Material for this exercise below:

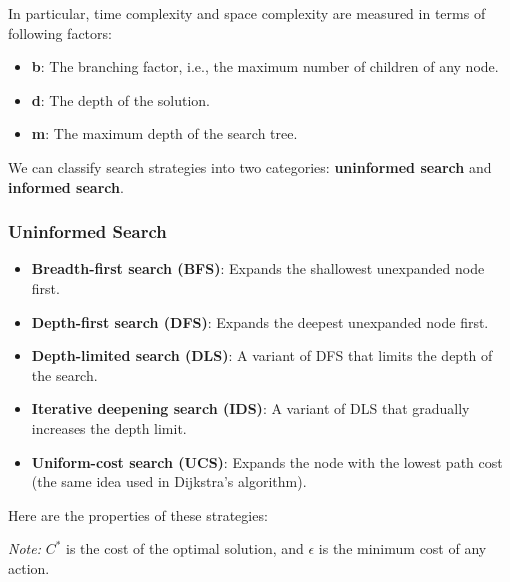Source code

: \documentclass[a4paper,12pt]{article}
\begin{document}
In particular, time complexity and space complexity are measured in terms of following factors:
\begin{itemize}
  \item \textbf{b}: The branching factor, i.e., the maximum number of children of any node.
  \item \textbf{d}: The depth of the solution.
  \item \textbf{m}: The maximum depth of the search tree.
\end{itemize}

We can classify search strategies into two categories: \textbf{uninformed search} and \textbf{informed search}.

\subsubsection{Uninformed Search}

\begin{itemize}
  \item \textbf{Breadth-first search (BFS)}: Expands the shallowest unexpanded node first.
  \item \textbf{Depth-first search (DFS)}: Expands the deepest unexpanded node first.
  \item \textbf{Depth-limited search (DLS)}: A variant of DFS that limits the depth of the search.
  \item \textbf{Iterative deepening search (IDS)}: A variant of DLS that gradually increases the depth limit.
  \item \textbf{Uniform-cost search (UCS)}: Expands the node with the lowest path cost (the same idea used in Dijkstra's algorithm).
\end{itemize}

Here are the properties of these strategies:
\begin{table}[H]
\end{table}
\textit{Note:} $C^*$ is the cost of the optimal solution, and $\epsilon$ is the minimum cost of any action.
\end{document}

End of Material for this exercise.

Pull out every line holding "unexpanded" from the records above, and copy it.

> _Exercise output_
  \item \textbf{Breadth-first search (BFS)}: Expands the shallowest unexpanded node first.
  \item \textbf{Depth-first search (DFS)}: Expands the deepest unexpanded node first.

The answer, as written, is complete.